DATA FOR REVIEW:
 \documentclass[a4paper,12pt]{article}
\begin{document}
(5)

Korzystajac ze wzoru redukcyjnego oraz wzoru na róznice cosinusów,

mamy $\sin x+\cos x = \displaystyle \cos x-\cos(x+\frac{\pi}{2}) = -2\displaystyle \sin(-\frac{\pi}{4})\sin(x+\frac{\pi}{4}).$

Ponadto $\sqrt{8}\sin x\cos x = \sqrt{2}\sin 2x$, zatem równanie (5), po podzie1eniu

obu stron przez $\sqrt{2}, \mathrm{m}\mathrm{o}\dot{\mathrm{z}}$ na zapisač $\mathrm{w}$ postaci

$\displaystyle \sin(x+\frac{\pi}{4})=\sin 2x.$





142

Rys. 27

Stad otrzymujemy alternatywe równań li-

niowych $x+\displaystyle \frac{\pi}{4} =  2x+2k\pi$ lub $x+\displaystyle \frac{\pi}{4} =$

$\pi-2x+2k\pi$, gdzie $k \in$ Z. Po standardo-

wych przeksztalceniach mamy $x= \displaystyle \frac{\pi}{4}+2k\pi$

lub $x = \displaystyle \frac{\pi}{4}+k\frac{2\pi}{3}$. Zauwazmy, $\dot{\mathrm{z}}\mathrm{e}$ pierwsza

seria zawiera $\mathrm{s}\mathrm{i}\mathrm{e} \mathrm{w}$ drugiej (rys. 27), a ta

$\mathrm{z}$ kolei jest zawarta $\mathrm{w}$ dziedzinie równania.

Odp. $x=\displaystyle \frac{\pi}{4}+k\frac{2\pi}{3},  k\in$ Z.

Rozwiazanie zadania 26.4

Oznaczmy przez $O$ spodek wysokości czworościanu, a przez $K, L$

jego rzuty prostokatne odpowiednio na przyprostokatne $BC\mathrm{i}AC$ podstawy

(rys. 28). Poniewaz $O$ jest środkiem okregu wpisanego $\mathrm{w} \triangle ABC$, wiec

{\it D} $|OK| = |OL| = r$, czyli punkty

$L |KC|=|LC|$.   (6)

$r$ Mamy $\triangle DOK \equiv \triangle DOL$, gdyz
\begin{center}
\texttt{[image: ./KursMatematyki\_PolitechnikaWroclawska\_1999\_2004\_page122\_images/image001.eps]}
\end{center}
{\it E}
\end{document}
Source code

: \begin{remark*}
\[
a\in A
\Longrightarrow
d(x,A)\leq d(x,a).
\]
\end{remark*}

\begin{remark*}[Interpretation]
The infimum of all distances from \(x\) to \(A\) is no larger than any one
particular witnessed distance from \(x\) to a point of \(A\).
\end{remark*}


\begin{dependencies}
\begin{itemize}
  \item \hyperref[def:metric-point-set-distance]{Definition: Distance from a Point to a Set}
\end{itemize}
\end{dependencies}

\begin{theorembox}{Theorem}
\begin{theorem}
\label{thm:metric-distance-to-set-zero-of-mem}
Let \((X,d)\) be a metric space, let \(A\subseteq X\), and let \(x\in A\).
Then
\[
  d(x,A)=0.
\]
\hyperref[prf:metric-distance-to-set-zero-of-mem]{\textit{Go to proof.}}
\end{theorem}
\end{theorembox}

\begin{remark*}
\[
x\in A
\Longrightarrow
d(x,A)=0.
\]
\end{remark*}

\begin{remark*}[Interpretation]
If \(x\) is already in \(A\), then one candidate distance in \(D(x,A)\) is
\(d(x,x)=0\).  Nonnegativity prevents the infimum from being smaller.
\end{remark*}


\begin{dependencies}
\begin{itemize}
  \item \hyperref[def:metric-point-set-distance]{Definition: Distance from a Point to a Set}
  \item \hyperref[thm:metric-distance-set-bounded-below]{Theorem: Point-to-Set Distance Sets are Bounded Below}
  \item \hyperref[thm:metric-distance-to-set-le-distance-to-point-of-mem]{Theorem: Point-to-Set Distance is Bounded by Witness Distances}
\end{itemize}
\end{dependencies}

PROBLEM: Give back the entire listing exactly as it was written.

RESULT:
 \documentclass[a4paper,12pt]{article}
\begin{document}
(5)

Korzystajac ze wzoru redukcyjnego oraz wzoru na róznice cosinusów,

mamy $\sin x+\cos x = \displaystyle \cos x-\cos(x+\frac{\pi}{2}) = -2\displaystyle \sin(-\frac{\pi}{4})\sin(x+\frac{\pi}{4}).$

Ponadto $\sqrt{8}\sin x\cos x = \sqrt{2}\sin 2x$, zatem równanie (5), po podzie1eniu

obu stron przez $\sqrt{2}, \mathrm{m}\mathrm{o}\dot{\mathrm{z}}$ na zapisač $\mathrm{w}$ postaci

$\displaystyle \sin(x+\frac{\pi}{4})=\sin 2x.$





142

Rys. 27

Stad otrzymujemy alternatywe równań li-

niowych $x+\displaystyle \frac{\pi}{4} =  2x+2k\pi$ lub $x+\displaystyle \frac{\pi}{4} =$

$\pi-2x+2k\pi$, gdzie $k \in$ Z. Po standardo-

wych przeksztalceniach mamy $x= \displaystyle \frac{\pi}{4}+2k\pi$

lub $x = \displaystyle \frac{\pi}{4}+k\frac{2\pi}{3}$. Zauwazmy, $\dot{\mathrm{z}}\mathrm{e}$ pierwsza

seria zawiera $\mathrm{s}\mathrm{i}\mathrm{e} \mathrm{w}$ drugiej (rys. 27), a ta

$\mathrm{z}$ kolei jest zawarta $\mathrm{w}$ dziedzinie równania.

Odp. $x=\displaystyle \frac{\pi}{4}+k\frac{2\pi}{3},  k\in$ Z.

Rozwiazanie zadania 26.4

Oznaczmy przez $O$ spodek wysokości czworościanu, a przez $K, L$

jego rzuty prostokatne odpowiednio na przyprostokatne $BC\mathrm{i}AC$ podstawy

(rys. 28). Poniewaz $O$ jest środkiem okregu wpisanego $\mathrm{w} \triangle ABC$, wiec

{\it D} $|OK| = |OL| = r$, czyli punkty

$L |KC|=|LC|$.   (6)

$r$ Mamy $\triangle DOK \equiv \triangle DOL$, gdyz
\begin{center}
\texttt{[image: ./KursMatematyki\_PolitechnikaWroclawska\_1999\_2004\_page122\_images/image001.eps]}
\end{center}
{\it E}
\end{document}
Source code

: \begin{remark*}
\[
a\in A
\Longrightarrow
d(x,A)\leq d(x,a).
\]
\end{remark*}

\begin{remark*}[Interpretation]
The infimum of all distances from \(x\) to \(A\) is no larger than any one
particular witnessed distance from \(x\) to a point of \(A\).
\end{remark*}


\begin{dependencies}
\begin{itemize}
  \item \hyperref[def:metric-point-set-distance]{Definition: Distance from a Point to a Set}
\end{itemize}
\end{dependencies}

\begin{theorembox}{Theorem}
\begin{theorem}
\label{thm:metric-distance-to-set-zero-of-mem}
Let \((X,d)\) be a metric space, let \(A\subseteq X\), and let \(x\in A\).
Then
\[
  d(x,A)=0.
\]
\hyperref[prf:metric-distance-to-set-zero-of-mem]{\textit{Go to proof.}}
\end{theorem}
\end{theorembox}

\begin{remark*}
\[
x\in A
\Longrightarrow
d(x,A)=0.
\]
\end{remark*}

\begin{remark*}[Interpretation]
If \(x\) is already in \(A\), then one candidate distance in \(D(x,A)\) is
\(d(x,x)=0\).  Nonnegativity prevents the infimum from being smaller.
\end{remark*}


\begin{dependencies}
\begin{itemize}
  \item \hyperref[def:metric-point-set-distance]{Definition: Distance from a Point to a Set}
  \item \hyperref[thm:metric-distance-set-bounded-below]{Theorem: Point-to-Set Distance Sets are Bounded Below}
  \item \hyperref[thm:metric-distance-to-set-le-distance-to-point-of-mem]{Theorem: Point-to-Set Distance is Bounded by Witness Distances}
\end{itemize}
\end{dependencies}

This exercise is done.